Fragmentation Vs. Defragmentation

We’ve all heard of defragmentation. But first, what is fragmentation of data? To explain this concept, one of the best example you can find is the one used by Roberto Di Cosmo in a conference of 1998: Your hard drive (or any other storing device) is like a shelf divided in boxes. All the boxes are of the same size and you use the shelf to store folders and files. When the shelf is empty, it is easy to put a folder in a box. If the folder is too large to fit in one box, you divide it and store the excess in the box next to it. You can do that as long as you have enough space left. However, when you are dealing with data on a computer, especially the one used by programs, the size varies a lot. Some files get bigger, deleted or moved. So really quickly, your shelf becomes a mess. Some boxes are half-empty, others cannot contain a growing folder. There are no free boxes at the bottom of the shelf (you started at the top) but you still need to store a new folder. Therefore you search for some free spaces in the previous boxes. In the end, your folder is divided and stored with some other parts of folders. You can imagine how difficult it is going to be in order to fetch the entire file in the shelf. Even if you wrote down where you stored the different parts, you still have to search in different boxes to gather all the files.

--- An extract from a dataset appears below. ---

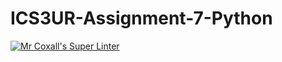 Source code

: # ICS3UR-Assignment-7-Python

[![Mr Coxall's Super Linter](https://github.com/KaitlynIp64/ICS3UR-Assignment-7-Python/workflows/Mr%20Coxall's%20Super%20Linter/badge.svg)](https://github.com/KaitlynIp64/ICS3UR-Assignment-7-Python/actions/)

You can now imagine the pain of your computer searching for a file when the disk is really fragmented. Compared to your processor’s speed, the time needed by your hard drive to find a fragmented folder is a little eternity. So in order to stop the sufferings and the delays, we use the defragmentation process. It basically does what it sounds like: takes everything out and try to put all the folders back in order, getting rid of the wasted spaces and storing the divided parts back next to each other.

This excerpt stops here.